Уединенный человек, ставящий свою индивидуальность выше всего остального в мире, для которого собственные переживания оказываются наиболее существенными, обладает несомненной собственной правдой, которую Гиппиус всячески (особенно в ранних произведениях, в девяностые годы) подчеркивает. Собственно говоря, именно со стихотворений об одиночестве она начинает первое «Собрание стихов»:
Мы с тобою так странно близки,
И каждый из нас одинок.
Именно потому, что каждый человек одинок в своей дороге к смерти, одиночество его обретает экзистенциальную ценность. Оно не является одиночеством гордыни и торжества: на этом пути человека ждут отчаяние, желание утешения, слабость,— но вместе с тем и сознание необходимости этого единственного пути.
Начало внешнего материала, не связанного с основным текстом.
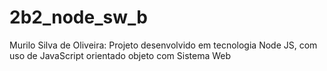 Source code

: # 2b2_node_sw_b
Murilo Silva de Oliveira: Projeto desenvolvido em tecnologia Node JS, com uso de JavaScript orientado objeto com Sistema Web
Именно в таком контексте должно восприниматься знаменитое признание Гиппиус:
Беспощадна моя дорога,
Она меня к смерти ведет.
Но люблю я себя, как Бога, —
Любовь мою душу спасет.
Дело здесь, конечно, не в превознесении единственной ценности человеческой личности на равных правах с Богом, как трактовали эти строки обычно, а в том, что только через понимание собственной божественной сущности, определенной тем, что в каждом человеке есть Бог, можно обрести смысл существования в земной юдоли. И только тогда, когда это божественное начало в уединенном человеке станет явным, можно сделать свой путь образцом для других[30].
Именно об этом идет речь во многих статьях и — позже — воспоминаниях Гиппиус, касающихся ее современников. Так, в статье 1902 года «Два зверя» характеристика декадентства в обоих его изводах — петербургском и московском — дана в откровенно неприязненных тонах по отношению к декадентству петербургскому и лишь чуть более снисходительных к московскому: «Петербургские декаденты — зябкие, презрительные снобы, эстеты чистой воды. Они боятся нарушения каких-нибудь приличий, очень держатся хорошего тона. <...> В Москве декадентство — не одно убеждение, но часто и жизнь. Из чахлого западного ростка — здесь распустилась махровая, яркая — грубоватая, пожалуй, — но родная роза. Декаденты, опираясь на всю мудрость прошедшего века, не только говорят: «Что мне изболится!», но и делают, что им изболится, — и это хорошо, потому что тут есть какое-то движение, хотя бы и по ложному еще пути». Но в то же время за этим есть и совершенно определенное желание: «...надо сначала успокоиться, присмотреться, может быть, даже полюбить этих и не в меру презираемых и порой не в меру превозносимых людей,— только тогда и увидим, что они такое»[31].